Building a tree structure

Hi,

I am a beginner on Rust, and it is driving me crazy!

I am trying to build a tree structure for word completion (it is an exercise in rust, not a productions thing, so bare with me). The idea is that each node holds a letter, and a Vec or for the letters of the next letters for all other words. Here is the code I have so far:

#![allow(dead_code)]
#![allow(unused_variables)]

//#[derive(Clone, Copy)]
struct Tree { node: Node }

//#[derive(Clone, Copy)]
struct Node {
    val: char,
    nodes: Vec<Node>,
}

impl Tree {
    fn new() -> Self {
        Tree {node: Node{val: ' ', nodes: Vec::new()}}
    }

    fn insert(&mut self, word: &str) {
        self.node.insert(word) 
    }
}

impl Node {
    fn insert(&mut self, word: &str) {
        let mut cur_node = self;

        for c in word.chars() {
            let next_node_op = Node::get_child_node(&cur_node.nodes, c);

            match next_node_op {
                Some(mut node) => {cur_node = node;},
                None => {
                    let new_node = Node{val:c, nodes: Vec::new()};
                    cur_node.nodes.push(*new_node);
                    cur_node = new_node;
                    }
                }
        }
    }

    fn get_child_node<'a>(v: &Vec<Node>, curr_c: char) -> Option<&mut Node> {
        v.iter_mut().find(|n| n.val == curr_c)
    }
}


fn main() {
}

I get the following compilation error:

error[E0614]: type `Node` cannot be dereferenced
  --> src/main.rs:34:41
   |
34 |                     cur_node.nodes.push(*new_node);
   |                                         ^^^^^^^^^

error[E0308]: mismatched types
  --> src/main.rs:35:32
   |
35 |                     cur_node = new_node;
   |                                ^^^^^^^^ expected `&mut Node`, found struct `Node`
   |
help: consider dereferencing here to assign to the mutable borrowed piece of memory
   |
35 |                     *cur_node = new_node;
   |                     ^^^^^^^^^

I have been playing around with mutability and references for hours, and could not figure this out. Any help would be greatly appreciated.

Thanks!

You're trying to use Rust references as if they were pointers (using objects "by reference"). That doesn't work with Rust's references despite name similarity. &mut is a temporary exclusive borrow, and that's a very specific limited feature, not a general-purpose way to refer to an object.

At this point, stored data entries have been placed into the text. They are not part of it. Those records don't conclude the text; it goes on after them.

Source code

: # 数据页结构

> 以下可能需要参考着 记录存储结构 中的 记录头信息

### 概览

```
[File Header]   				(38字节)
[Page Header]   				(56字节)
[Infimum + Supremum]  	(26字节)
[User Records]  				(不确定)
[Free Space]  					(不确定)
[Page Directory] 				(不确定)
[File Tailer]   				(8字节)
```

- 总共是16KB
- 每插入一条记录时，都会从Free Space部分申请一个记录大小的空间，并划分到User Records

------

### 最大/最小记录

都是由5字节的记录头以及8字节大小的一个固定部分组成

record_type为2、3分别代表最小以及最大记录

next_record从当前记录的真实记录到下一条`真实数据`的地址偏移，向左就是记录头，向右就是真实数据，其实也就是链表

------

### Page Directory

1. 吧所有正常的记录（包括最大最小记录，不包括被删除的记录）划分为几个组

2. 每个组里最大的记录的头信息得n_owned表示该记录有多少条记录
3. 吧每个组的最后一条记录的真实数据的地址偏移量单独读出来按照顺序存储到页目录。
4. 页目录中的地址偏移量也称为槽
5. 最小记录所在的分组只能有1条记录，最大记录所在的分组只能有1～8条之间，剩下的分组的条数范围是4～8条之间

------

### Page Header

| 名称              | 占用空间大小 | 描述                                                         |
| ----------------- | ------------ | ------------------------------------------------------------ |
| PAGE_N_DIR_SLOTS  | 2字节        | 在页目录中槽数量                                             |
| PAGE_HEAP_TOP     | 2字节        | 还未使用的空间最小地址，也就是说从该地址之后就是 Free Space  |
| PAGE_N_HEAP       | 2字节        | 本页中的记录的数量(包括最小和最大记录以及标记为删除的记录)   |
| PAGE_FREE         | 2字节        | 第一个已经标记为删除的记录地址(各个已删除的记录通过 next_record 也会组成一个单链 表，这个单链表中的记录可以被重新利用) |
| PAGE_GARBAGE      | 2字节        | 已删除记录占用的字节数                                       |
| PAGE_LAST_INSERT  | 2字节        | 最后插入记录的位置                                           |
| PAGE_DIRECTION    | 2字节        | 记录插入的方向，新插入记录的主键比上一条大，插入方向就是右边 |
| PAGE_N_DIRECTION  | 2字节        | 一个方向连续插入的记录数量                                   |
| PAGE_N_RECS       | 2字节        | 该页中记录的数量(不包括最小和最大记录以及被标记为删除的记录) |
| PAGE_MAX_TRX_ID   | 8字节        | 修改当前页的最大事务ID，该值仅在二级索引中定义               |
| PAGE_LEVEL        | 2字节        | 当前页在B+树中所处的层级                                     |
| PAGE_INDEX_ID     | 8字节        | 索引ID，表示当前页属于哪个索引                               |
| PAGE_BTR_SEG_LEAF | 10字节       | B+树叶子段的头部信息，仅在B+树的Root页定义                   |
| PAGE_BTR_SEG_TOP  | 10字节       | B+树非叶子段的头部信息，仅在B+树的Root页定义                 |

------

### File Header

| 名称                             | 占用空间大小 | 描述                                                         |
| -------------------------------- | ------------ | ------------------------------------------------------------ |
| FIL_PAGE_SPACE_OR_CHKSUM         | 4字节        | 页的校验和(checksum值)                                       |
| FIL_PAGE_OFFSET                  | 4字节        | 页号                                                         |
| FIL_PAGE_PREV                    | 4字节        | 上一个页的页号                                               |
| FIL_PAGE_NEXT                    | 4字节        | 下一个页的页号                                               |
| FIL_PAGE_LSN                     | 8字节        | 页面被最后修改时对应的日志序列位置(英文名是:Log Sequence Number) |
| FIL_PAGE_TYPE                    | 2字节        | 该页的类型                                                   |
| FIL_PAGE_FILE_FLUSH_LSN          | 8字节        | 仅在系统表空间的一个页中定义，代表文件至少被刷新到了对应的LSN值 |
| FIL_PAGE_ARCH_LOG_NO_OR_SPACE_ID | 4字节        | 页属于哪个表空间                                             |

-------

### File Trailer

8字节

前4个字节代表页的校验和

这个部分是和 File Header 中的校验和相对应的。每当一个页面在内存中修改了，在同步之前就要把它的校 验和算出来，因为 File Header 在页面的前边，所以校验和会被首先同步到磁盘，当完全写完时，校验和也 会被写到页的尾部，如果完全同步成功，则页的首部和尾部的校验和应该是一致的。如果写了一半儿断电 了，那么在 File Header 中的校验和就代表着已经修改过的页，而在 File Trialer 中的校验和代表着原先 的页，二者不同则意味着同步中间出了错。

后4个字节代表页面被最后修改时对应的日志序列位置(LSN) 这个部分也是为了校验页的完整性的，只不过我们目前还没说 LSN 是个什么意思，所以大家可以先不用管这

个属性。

let new_node = Node{val:c, nodes: Vec::new()};
cur_node.nodes.push(*new_node);
cur_node = new_node;

You can't do this, because new_node is a value, not a borrow. You can't turn a value into a borrow without ensuring it has storage (an owner) that can be proven to live long enough for the borrow to remain valid for the entire scope of the variable holding it.

And because your storage is in cur_node.nodes, which is mutable, it can't guarantee that references to its content remain valid. Every push can reallocate and invalidate all borrows referencing it.

The easy way out is instead of using &mut Node, use Rc<RefCell<Node>> (same as Arc<Mutex<Node>> for multi-threaded case). Rc is a shared reference that also automatically handles ownership, and RefCell allows having mutability with less strict rules about exclusive access.

In languages like Python every reference to every object is essentially like Rc<RefCell<Object>>. Rust just likes to make such overhead painfully obvious.

2 Likes

An alternative that works in this case is to work with vector indexes instead of references until the loop is ready to traverse into the next level of the tree:


impl Node {
    fn insert(&mut self, word: &str) {
        let mut cur_node = self;

        for c in word.chars() {
            let next_node_idx = Node::get_child_idx(&cur_node.nodes, c);

            cur_node = match next_node_idx {
                Some(x) => &mut cur_node.nodes[x],
                None => {
                    let new_node = Node {
                        val: c,
                        nodes: Vec::new(),
                    };
                    cur_node.nodes.push(new_node);
                    cur_node.nodes.last_mut().unwrap()
                }
            }
        }
    }

    fn get_child_idx<'a>(v: &Vec<Node>, curr_c: char) -> Option<usize> {
        v.iter()
            .enumerate()
            .find(|(_, n)| n.val == curr_c)
            .map(|(i, _)| i)
    }
}

(Playground)

2 Likes

Thanks for the detailed explanation.

So would using lifetime attributes help me here, or would the RefCell<rc> be the only option?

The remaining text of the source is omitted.